Perform Sequence Prediction using the PPM Sequence Prediction Model (SPMF documentation)

This example explains how to run the PPM algorithm using the SPMF open-source data mining library.

How to run this example?

To run the implementation of PPM

What is PPM?

PPM (Prediction by Partial Matching) is a sequence prediction model proposed by Cleary & Witten (1984). It is used for performing sequence predictions. A sequence prediction consists of predicting the next symbol of a sequence based on a set of training sequences. The task of sequence prediction has numerous applications in various domains. For example, it can be used to predict the next webpage that a user will visit based on previously visited webpages by the user and other users.
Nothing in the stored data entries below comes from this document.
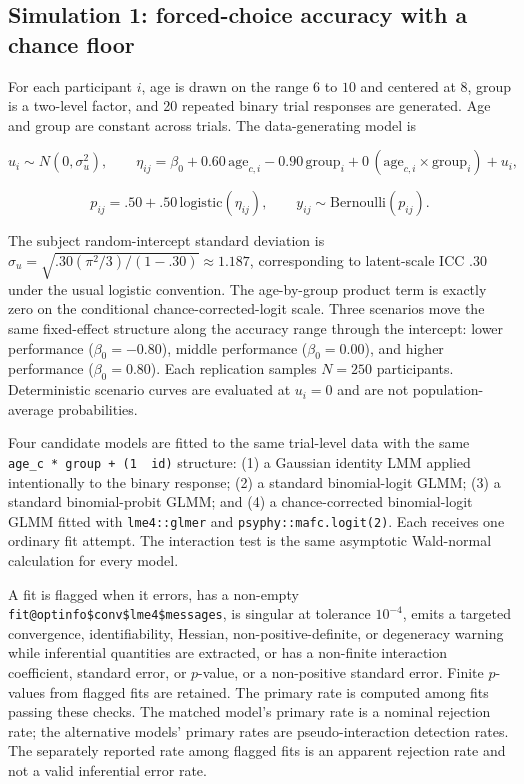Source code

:\documentclass[
  man,
  floatsintext,
  longtable,
  nolmodern,
  notxfonts,
  notimes,
  colorlinks=true,linkcolor=blue,citecolor=blue,urlcolor=blue]{apa7}
\begin{document}
\subsection{Simulation 1: forced-choice accuracy with a chance
floor}\label{simulation-1-forced-choice-accuracy-with-a-chance-floor}

For each participant \(i\), age is drawn on the range \(6\) to \(10\)
and centered at \(8\), group is a two-level factor, and 20 repeated
binary trial responses are generated. Age and group are constant across
trials. The data-generating model is

\[
u_i \sim N(0, \sigma_u^2), \qquad
\eta_{ij} = \beta_0 + 0.60\,\text{age}_{c,i} - 0.90\,\text{group}_i
+ 0\,(\text{age}_{c,i} \times \text{group}_i) + u_i,
\]

\[
p_{ij} = .50 + .50\,\mathrm{logistic}(\eta_{ij}), \qquad
y_{ij} \sim \mathrm{Bernoulli}(p_{ij}).
\]

The subject random-intercept standard deviation is
\(\sigma_u = \sqrt{.30(\pi^2/3)/(1-.30)} \approx 1.187\), corresponding
to latent-scale ICC \(.30\) under the usual logistic convention. The
age-by-group product term is exactly zero on the conditional
chance-corrected-logit scale. Three scenarios move the same fixed-effect
structure along the accuracy range through the intercept: lower
performance (\(\beta_0 = -0.80\)), middle performance
(\(\beta_0 = 0.00\)), and higher performance (\(\beta_0 = 0.80\)). Each
replication samples \(N = 250\) participants. Deterministic scenario
curves are evaluated at \(u_i = 0\) and are not population-average
probabilities.

Four candidate models are fitted to the same trial-level data with the
same \texttt{age\_c\ *\ group\ +\ (1\ \textbar{}\ id)} structure: (1) a
Gaussian identity LMM applied intentionally to the binary response; (2)
a standard binomial-logit GLMM; (3) a standard binomial-probit GLMM; and
(4) a chance-corrected binomial-logit GLMM fitted with
\texttt{lme4::glmer} and \texttt{psyphy::mafc.logit(2)}. Each receives
one ordinary fit attempt. The interaction test is the same asymptotic
Wald-normal calculation for every model.

A fit is flagged when it errors, has a non-empty
\texttt{fit@optinfo\$conv\$lme4\$messages}, is singular at tolerance
\(10^{-4}\), emits a targeted convergence, identifiability, Hessian,
non-positive-definite, or degeneracy warning while inferential
quantities are extracted, or has a non-finite interaction coefficient,
standard error, or \(p\)-value, or a non-positive standard error. Finite
\(p\)-values from flagged fits are retained. The primary rate is
computed among fits passing these checks. The matched model's primary
rate is a nominal rejection rate; the alternative models' primary rates
are pseudo-interaction detection rates. The separately reported rate
among flagged fits is an apparent rejection rate and not a valid
inferential error rate.
\end{document}
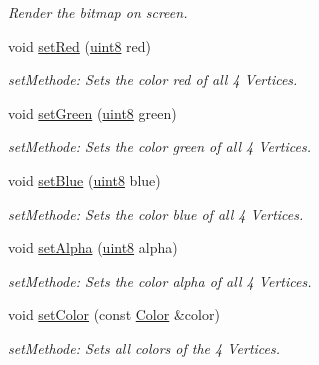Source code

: \begin{DoxyCompactItemize}
\begin{DoxyCompactList}\small\item\em Render the bitmap on screen. \item\end{DoxyCompactList}\item 
void \hyperlink{class_f2_c_1_1_sprite_base_a4a931a54423a0aae08eacc30e96d485f}{setRed} (\hyperlink{namespace_f2_c_a711deb33697d145669b9c0c4fe87c7ca}{uint8} red)
\begin{DoxyCompactList}\small\item\em setMethode: Sets the color red of all 4 Vertices. \item\end{DoxyCompactList}\item 
void \hyperlink{class_f2_c_1_1_sprite_base_a22cb562ef6c8e857cf78cd3037dbfe48}{setGreen} (\hyperlink{namespace_f2_c_a711deb33697d145669b9c0c4fe87c7ca}{uint8} green)
\begin{DoxyCompactList}\small\item\em setMethode: Sets the color green of all 4 Vertices. \item\end{DoxyCompactList}\item 
void \hyperlink{class_f2_c_1_1_sprite_base_ae08702a286ecfde0cf4ef8aacc8c9656}{setBlue} (\hyperlink{namespace_f2_c_a711deb33697d145669b9c0c4fe87c7ca}{uint8} blue)
\begin{DoxyCompactList}\small\item\em setMethode: Sets the color blue of all 4 Vertices. \item\end{DoxyCompactList}\item 
void \hyperlink{class_f2_c_1_1_sprite_base_a476e1be82005a18cce5989a478d3f5a4}{setAlpha} (\hyperlink{namespace_f2_c_a711deb33697d145669b9c0c4fe87c7ca}{uint8} alpha)
\begin{DoxyCompactList}\small\item\em setMethode: Sets the color alpha of all 4 Vertices. \item\end{DoxyCompactList}\item 
void \hyperlink{class_f2_c_1_1_sprite_base_a8dea109774f2021855921952a55dad34}{setColor} (const \hyperlink{class_f2_c_1_1_color}{Color} \&color)
\begin{DoxyCompactList}\small\item\em setMethode: Sets all colors of the 4 Vertices. \item\end{DoxyCompactList}\item 

\end{DoxyCompactItemize}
The PPM prediction model is quite simple. This is one reason why it is still popular. But can it be outperformed by newer models such as CPT+ in terms of prediction accuracy

It is important to note that the PPM implementation is a PPM model of order 1. PPM models of higher order are not supported in this implementation.

This implementation has been obtained from the ipredict project.

What is the input of PPM?

The input of PPM is a sequence database containing training sequences. These sequences are used to train the prediction model.

In the context of PPM, a sequence database is a set of sequences where each sequence is a list of items (symbols). For example, the table shown below contains four sequences. The first sequence, named S1, contains 5 items. This sequence means that item 1 was followed by items 2, followed by item 3, followed by item 4, and followed by item 6. This database is provided in the file "contextCPT.txt" of the SPMF distribution.

ID Sequences
S1 (1), (2), (3), (4), (6)
S2 (4), (3), (2), (5)
S3 (5), (1), (4), (3), (2)
S4 (5), (7), (1), (4), (2), (3)

What is the output of PPM?

PPM performs sequence prediction. After PPM has been trained with the input sequence database, it can predict the next symbol of a new sequence.

For example, if PPM is trained with the previous sequence database and parameters, it will predict that the next symbol following the sequence (1),(4) is the symbol (3).

Input file format

The input file format is defined as follows. It is a text file where each line represents a sequence from a sequence database. Each item from a sequence is separated by single space and a -1. The value "-2" indicates the end of a sequence (it appears at the end of each line). For example, the input file "contextCPT.txt" contains the following four lines (four sequences).

1 -1 2 -1 3 -1 4 -1 6 -1 -2
4 -1 3 -1 2 -1 5 -1 -2
5 -1 1 -1 4 -1 3 -1 2 -1 -2
5 -1 7 -1 1 -1 4 -1 2 -1 3 -1 -2

The first line represents a sequence where the item 1 was followed by items 2, followed by item 3, followed by item 4, and followed by item 6. The next lines follow the same format.

Performance

PPM is a markovian sequence prediction model that assumes that the next symbol only depends on the previous symbol. This results in a very simple model that is memory efficient. However, it can be outperformed in terms of prediction accuracy by newer models such as CPT+.

Where can I get more information about PPM?

The PPM sequence prediction model was proposed in this paper:

] J. G. Cleary, I. Witten, "Data compression using adaptive coding and partial string matching".IEEE Transactions on Communications, vol. 32, pp. 396-402, 1984.